Question 1 (Loftus Ch13 CQ15)

Explain when a temporary difference is classified as deductible or taxable for an asset or liability.

Question 2 (Loftus Exercise 13.2 edited)

Torana Ltd applies the principles of tax‐effect accounting as per AASB 112/IAS 12 in accounting for income tax. Torana Ltd calculates depreciation expense on its plant using the straight‐ line method but applies an accelerated method for tax purposes. As a result, tax depreciation in the year ended 30 June 2024 is larger than the related accounting depreciation expense.

Torana  Ltd  has also  recognised  rent  received  in advance from  buildings that  it owns. These receipts are included in the current year’s taxable profit but shown in the financial statements as a liability.

Required

1.   Explain the principles underlying tax‐effect accounting.

2.   Determine  how  Torana  Ltd  should  account  for  the  noted  differences  in  treatment  for accounting and tax of depreciation and rent received in advance.

Question 3

Roche Ltd is reviewing its deferred tax for the year. In each of the following situations calculate carrying  amounts,  tax  bases,  and  temporary  differences  and  prepare  the  end-of-period adjustment journal entries to account for deferred tax.

1. The company purchased a depreciable asset at the beginning of the year for $100 000. For accounting purposes, an annual depreciation rate of 20% straight-line is used, whereas for taxation the rate is 30% straight-line.

2. The company’s provision for annual leave at the beginning and end of the year are $160 000 and $155 000 respectively.

3. In calculating taxable income, the company has deducted $40 000 of development expenditure incurred at the end of the year. There had been no previous deductions for development expenditure. For accounting purposes, this amount has been capitalised as an asset.

Question 4

Distinguish between cash flows from operating activities, investing activities and financing activities. Explain the importance of cash flows from operating activities.

Question 5 (Loftus Case Study 3.2)

You are working in a medium sized startup, ImageCo, which is looking to disrupt the medical imaging industry by providing an X-ray machine that is simple and cheap enough for people to have one at home. To realise this ambition ImageCo needs to secure a new round of funding and you have been asked to prepare a financial forecast. The key assumption in the forecast is that the  home X-ray  machine will  be  launched  in the  next quarter.  However, your friend  in the engineering department tells you it is nowhere near ready’ .

Required

Use the DECIDE model to discuss what steps you would take in relation to this case. Utilise APES 110 and relevant ethical theories to identify the key ethical issues.

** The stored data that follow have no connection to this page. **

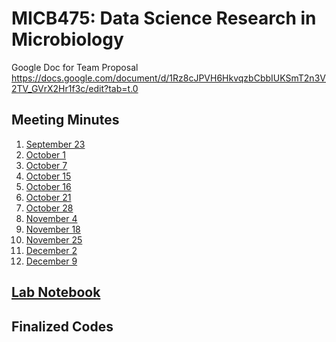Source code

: # MICB475: Data Science Research in Microbiology

Google Doc for Team Proposal
https://docs.google.com/document/d/1Rz8cJPVH6HkvqzbCbbIUKSmT2n3V2TV_GVrX2Hr1f3c/edit?tab=t.0

## Meeting Minutes ##
1) [September 23](/Meeting_Minutes/September_23.md)
2) [October 1](/Meeting_Minutes/October_1.md)
3) [October 7](/Meeting_Minutes/October_7.md)
4) [October 15](/Meeting_Minutes/October_15.md)
5) [October 16](/Meeting_Minutes/October_16.md)
6) [October 21](/Meeting_Minutes/October_21.md)
7) [October 28](/Meeting_Minutes/October_28.md)
8) [November 4](/Meeting_Minutes/November_4.md)
9) [November 18](/Meeting_Minutes/November_18.md)
10) [November 25](/Meeting_Minutes/November_25.md)
11) [December 2](/Meeting_Minutes/December_2.md)
12) [December 9](/Meeting_Minutes/December_2.md)

## [Lab Notebook](/Lab_Notebook.md) ##

## Finalized Codes ##
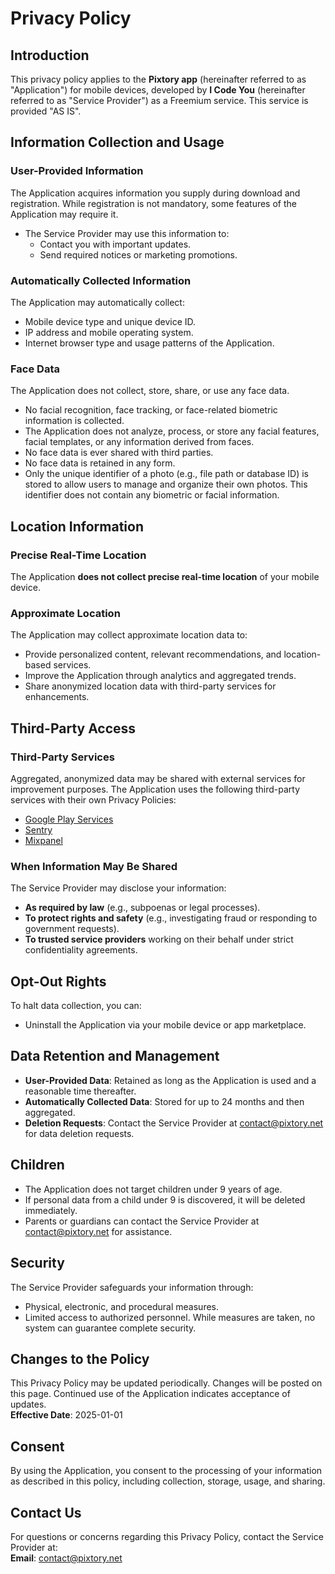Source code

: # Privacy Policy

## Introduction
This privacy policy applies to the **Pixtory app** (hereinafter referred to as "Application") for mobile devices, developed by **I Code You** (hereinafter referred to as "Service Provider") as a Freemium service. This service is provided "AS IS".

## Information Collection and Usage

### User-Provided Information
The Application acquires information you supply during download and registration. While registration is not mandatory, some features of the Application may require it.  
- The Service Provider may use this information to:
  - Contact you with important updates.
  - Send required notices or marketing promotions.

### Automatically Collected Information
The Application may automatically collect:
- Mobile device type and unique device ID.
- IP address and mobile operating system.
- Internet browser type and usage patterns of the Application.

### Face Data

The Application does not collect, store, share, or use any face data.
- No facial recognition, face tracking, or face-related biometric information is collected.
- The Application does not analyze, process, or store any facial features, facial templates, or any information derived from faces.
- No face data is ever shared with third parties.
- No face data is retained in any form.
- Only the unique identifier of a photo (e.g., file path or database ID) is stored to allow users to manage and organize their own photos. This identifier does not contain any biometric or facial information.

## Location Information

### Precise Real-Time Location
The Application **does not collect precise real-time location** of your mobile device.

### Approximate Location
The Application may collect approximate location data to:
- Provide personalized content, relevant recommendations, and location-based services.
- Improve the Application through analytics and aggregated trends.
- Share anonymized location data with third-party services for enhancements.

## Third-Party Access

### Third-Party Services
Aggregated, anonymized data may be shared with external services for improvement purposes. The Application uses the following third-party services with their own Privacy Policies:
- [Google Play Services](https://www.google.com/policies/privacy/)
- [Sentry](https://sentry.io/privacy/)
- [Mixpanel](https://mixpanel.com/legal/privacy-policy/)

### When Information May Be Shared
The Service Provider may disclose your information:
- **As required by law** (e.g., subpoenas or legal processes).
- **To protect rights and safety** (e.g., investigating fraud or responding to government requests).
- **To trusted service providers** working on their behalf under strict confidentiality agreements.

## Opt-Out Rights
To halt data collection, you can:
- Uninstall the Application via your mobile device or app marketplace.

## Data Retention and Management
- **User-Provided Data**: Retained as long as the Application is used and a reasonable time thereafter.
- **Automatically Collected Data**: Stored for up to 24 months and then aggregated.
- **Deletion Requests**: Contact the Service Provider at contact@pixtory.net for data deletion requests.

## Children
- The Application does not target children under 9 years of age.
- If personal data from a child under 9 is discovered, it will be deleted immediately.
- Parents or guardians can contact the Service Provider at contact@pixtory.net for assistance.

## Security
The Service Provider safeguards your information through:
- Physical, electronic, and procedural measures.
- Limited access to authorized personnel.
While measures are taken, no system can guarantee complete security.

## Changes to the Policy
This Privacy Policy may be updated periodically. Changes will be posted on this page. Continued use of the Application indicates acceptance of updates.  
**Effective Date**: 2025-01-01

## Consent
By using the Application, you consent to the processing of your information as described in this policy, including collection, storage, usage, and sharing.

## Contact Us
For questions or concerns regarding this Privacy Policy, contact the Service Provider at:  
**Email**: contact@pixtory.net

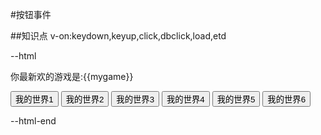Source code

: #按钮事件

##知识点
v-on:keydown,keyup,click,dbclick,load,etd

--html


<div id="myApp">
    <p>你最新欢的游戏是:{{mygame}}</p>
  <button v-on:click="btnclick('我的世界1')">我的世界1</button>
  <button v-on:click="btnclick('我的世界2')">我的世界2</button>
  <button v-on:click="btnclick('我的世界3')">我的世界3</button>
  <button v-on:click="btnclick('我的世界4')">我的世界4</button>
  <button v-on:click="btnclick('我的世界5')">我的世界5</button>
  <button @click="btnclick('我的世界6')">我的世界6</button>
</div>
<script>
    var myApp=new Vue({
        el:'#myApp',
        data:{
            mygame:'超级玛丽'
        },
        methods:{
            btnclick:function (panme) {
                this.mygame=panme;
            }

        },
    });
</script>

--html-end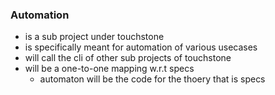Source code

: ### Automation
- is a sub project under touchstone
- is specifically meant for automation of various usecases
- will call the cli of other sub projects of touchstone
- will be a one-to-one mapping w.r.t specs
  - automaton will be the code for the thoery that is specs
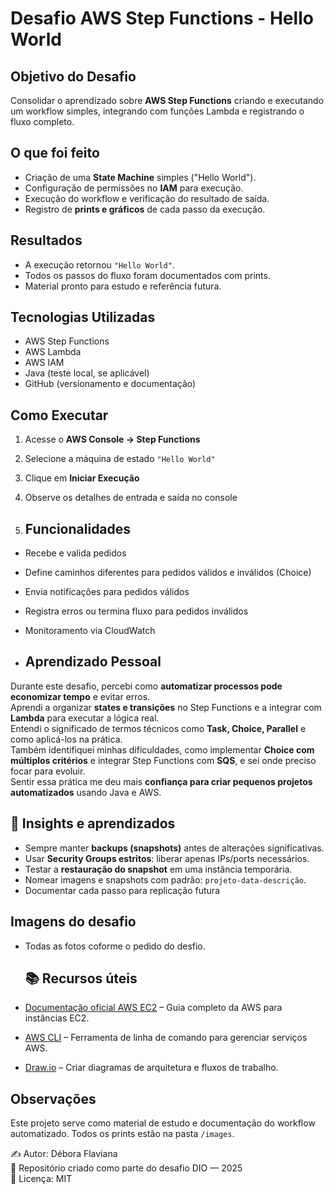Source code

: # Desafio AWS Step Functions - Hello World

## Objetivo do Desafio
Consolidar o aprendizado sobre **AWS Step Functions** criando e executando um workflow simples, integrando com funções Lambda e registrando o fluxo completo.

## O que foi feito
- Criação de uma **State Machine** simples ("Hello World").  
- Configuração de permissões no **IAM** para execução.  
- Execução do workflow e verificação do resultado de saída.  
- Registro de **prints e gráficos** de cada passo da execução.

## Resultados
- A execução retornou `"Hello World"`.  
- Todos os passos do fluxo foram documentados com prints.  
- Material pronto para estudo e referência futura.

## Tecnologias Utilizadas
- AWS Step Functions  
- AWS Lambda  
- AWS IAM  
- Java (teste local, se aplicável)  
- GitHub (versionamento e documentação)

## Como Executar
1. Acesse o **AWS Console → Step Functions**  
2. Selecione a máquina de estado `"Hello World"`  
3. Clique em **Iniciar Execução**  
4. Observe os detalhes de entrada e saída no console

5. ## Funcionalidades
- Recebe e valida pedidos
- Define caminhos diferentes para pedidos válidos e inválidos (Choice)
- Envia notificações para pedidos válidos
- Registra erros ou termina fluxo para pedidos inválidos
- Monitoramento via CloudWatch

- ## Aprendizado Pessoal
Durante este desafio, percebi como **automatizar processos pode economizar tempo** e evitar erros.  
Aprendi a organizar **states e transições** no Step Functions e a integrar com **Lambda** para executar a lógica real.  
Entendi o significado de termos técnicos como **Task, Choice, Parallel** e como aplicá-los na prática.  
Também identifiquei minhas dificuldades, como implementar **Choice com múltiplos critérios** e integrar Step Functions com **SQS**, e sei onde preciso focar para evoluir.  
Sentir essa prática me deu mais **confiança para criar pequenos projetos automatizados** usando Java e AWS.

## 📝 Insights e aprendizados
- Sempre manter **backups (snapshots)** antes de alterações significativas.  
- Usar **Security Groups estritos**: liberar apenas IPs/ports necessários.  
- Testar a **restauração do snapshot** em uma instância temporária.  
- Nomear imagens e snapshots com padrão: `projeto-data-descrição`.  
- Documentar cada passo para replicação futura

  
## Imagens do desafio
- Todas as fotos coforme o pedido do desfio.

  
  ## 📚 Recursos úteis
- [Documentação oficial AWS EC2](https://docs.aws.amazon.com/ec2/index.html) – Guia completo da AWS para instâncias EC2.  
- [AWS CLI](https://aws.amazon.com/cli/) – Ferramenta de linha de comando para gerenciar serviços AWS.  
- [Draw.io](https://app.diagrams.net/) – Criar diagramas de arquitetura e fluxos de trabalho.

  
## Observações
Este projeto serve como material de estudo e documentação do workflow automatizado. Todos os prints estão na pasta `/images`.

✍️ Autor: Débora Flaviana  
📌 Repositório criado como parte do desafio DIO — 2025  
📄 Licença: MIT
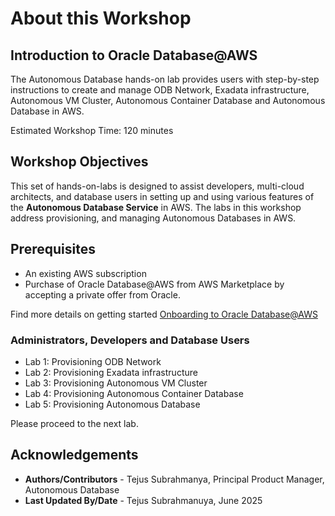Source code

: # About this Workshop

## Introduction to Oracle Database@AWS
The Autonomous Database hands-on lab provides users with step-by-step instructions to create and manage ODB Network, Exadata infrastructure, Autonomous VM Cluster, Autonomous Container Database and Autonomous Database in AWS.  

Estimated Workshop Time: 120 minutes

## Workshop Objectives
This set of hands-on-labs is designed to assist developers, multi-cloud architects, and database users in setting up and using various features of the **Autonomous Database Service** in AWS. The labs in this workshop address provisioning, and managing Autonomous Databases in AWS.

## Prerequisites
- An existing AWS subscription
- Purchase of Oracle Database@AWS from AWS Marketplace by accepting a private offer from Oracle.

Find more details on getting started [Onboarding to Oracle Database@AWS](https://docs.aws.amazon.com/odb/latest/UserGuide/setting-up.html)

### Administrators, Developers and Database Users

* Lab 1: Provisioning ODB Network
* Lab 2: Provisioning Exadata infrastructure
* Lab 3: Provisioning Autonomous VM Cluster
* Lab 4: Provisioning Autonomous Container Database
* Lab 5: Provisioning Autonomous Database

Please proceed to the next lab.

## Acknowledgements
- **Authors/Contributors** - Tejus Subrahmanya, Principal Product Manager, Autonomous Database
- **Last Updated By/Date** - Tejus Subrahmanuya, June 2025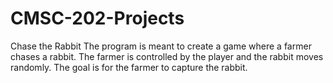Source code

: # CMSC-202-Projects
Chase the Rabbit
The program is meant to create a game where a farmer chases a rabbit. The farmer is controlled by the player and the rabbit moves randomly. The goal is for the farmer to capture the rabbit.
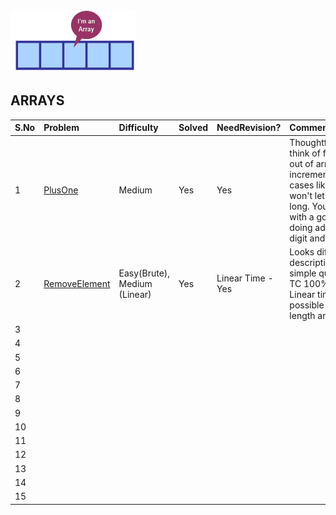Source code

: <img src="../../../../../resources/arrays.png" alt="arrays" width="200" height="100"/>

## ARRAYS



| S.No | Problem                                           | Difficulty                   | Solved | NeedRevision?     | Comments/Algorithms/Tags                                                                                                                                                                                                                                                                 |
|:-----|:--------------------------------------------------|:-----------------------------|:-------|:------------------|:-----------------------------------------------------------------------------------------------------------------------------------------------------------------------------------------------------------------------------------------------------------------------------------------|
| 1    | [PlusOne](PlusOneDriver.java#L8-L43)              | Medium                       | Yes    | Yes               | Thoughtful question. You'll think of forming the number out of array elements increment by 1. Many corner cases like (9,8,7,6,5,4,3,2,1) won't let you do it in int or long. You'll have to come up with a good logic which is doing addition in place to the digit and break when done. |
| 2    | [RemoveElement](RemoveElementDriver.java#L11-L70) | Easy(Brute), Medium (Linear) | Yes    | Linear Time - Yes | Looks difficult on reading description. But a very simple question. Got 100% TC 100% SC in first pass ;) . Linear time solution is possible by making use of length and efficient iteration                                                                                              |
| 3    |                                                   |                              |        |                   |                                                                                                                                                                                                                                                                                          |
| 4    |                                                   |                              |        |                   |                                                                                                                                                                                                                                                                                          |
| 5    |                                                   |                              |        |                   |                                                                                                                                                                                                                                                                                          |
| 6    |                                                   |                              |        |                   |                                                                                                                                                                                                                                                                                          |
| 7    |                                                   |                              |        |                   |                                                                                                                                                                                                                                                                                          |
| 8    |                                                   |                              |        |                   |                                                                                                                                                                                                                                                                                          |
| 9    |                                                   |                              |        |                   |                                                                                                                                                                                                                                                                                          |
| 10   |                                                   |                              |        |                   |                                                                                                                                                                                                                                                                                          |
| 11   |                                                   |                              |        |                   |                                                                                                                                                                                                                                                                                          |
| 12   |                                                   |                              |        |                   |                                                                                                                                                                                                                                                                                          |
| 13   |                                                   |                              |        |                   |                                                                                                                                                                                                                                                                                          |
| 14   |                                                   |                              |        |                   |                                                                                                                                                                                                                                                                                          |
| 15   |                                                   |                              |        |                   |                                                                                                                                                                                                                                                                                          |
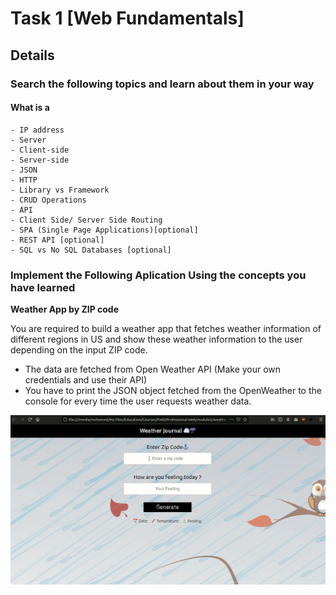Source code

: # Task 1 [Web Fundamentals]
## Details
### Search the following topics and learn about them in your way

#### What is a
    - IP address
    - Server
    - Client-side
    - Server-side
    - JSON
    - HTTP 
    - Library vs Framework
    - CRUD Operations
    - API
    - Client Side/ Server Side Routing
    - SPA (Single Page Applications)[optional]
    - REST API [optional]
    - SQL vs No SQL Databases [optional]

### Implement the Following Aplication Using the concepts you have learned

**Weather App by ZIP code**

You are required to build a weather app that fetches weather information of different 
regions in US and show these weather information to the user depending on the input
ZIP code.

- The data are fetched from Open Weather API (Make your own credentials and use their API)
- You have to print the JSON object fetched from the OpenWeather to the console for every
time the user requests weather data.

![Demo](demo.gif)
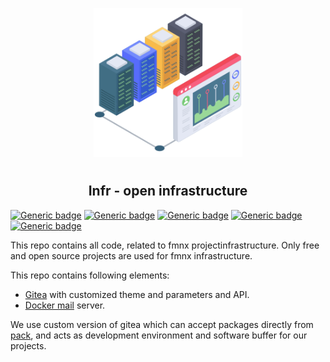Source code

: <p align="center">
<img style="align: center; padding-left: 10px; padding-right: 10px; padding-bottom: 10px;" width="238px" height="238px" src="logo.png" />
</p>

<h2 align="center">Infr - open infrastructure</h2>

[![Generic badge](https://img.shields.io/badge/license-gpl-orange.svg)](https://fmnx.su/infr/fmnx/src/branch/main/LICENSE)
[![Generic badge](https://img.shields.io/badge/fmnx-repo-006db0.svg)](https://fmnx.su/core/infr)
[![Generic badge](https://img.shields.io/badge/codeberg-repo-45a3fb.svg)](https://codeberg.org/fmnx/infr)
[![Generic badge](https://img.shields.io/badge/github-repo-red.svg)](https://github.com/fmnx-io/infr)
[![Generic badge](https://img.shields.io/badge/flaticon-icons-03fca1.svg)](https://www.flaticon.com)

This repo contains all code, related to fmnx projectinfrastructure. Only free and open source projects are used for fmnx infrastructure.

This repo contains following elements:

- [Gitea](https://about.gitea.com/) with customized theme and parameters and API.
- [Docker mail](https://github.com/docker-mailserver/docker-mailserver) server.

We use custom version of gitea which can accept packages directly from [pack](https://fmnx.su/core/pack), and acts as development environment and software buffer for our projects.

Question 6 (Loftus Ch 23 CQ13)

Explain the concept of double materiality.

Question 7 (Loftus Exercise 23.2)

This  chapter  has  identified  a  range  of  stakeholders  that  managers  should  consider  when determining sustainability performance and reporting. Determine how managers should engage with each of these stakeholders and document what ESG issues they would be likely to discuss during this engagement process.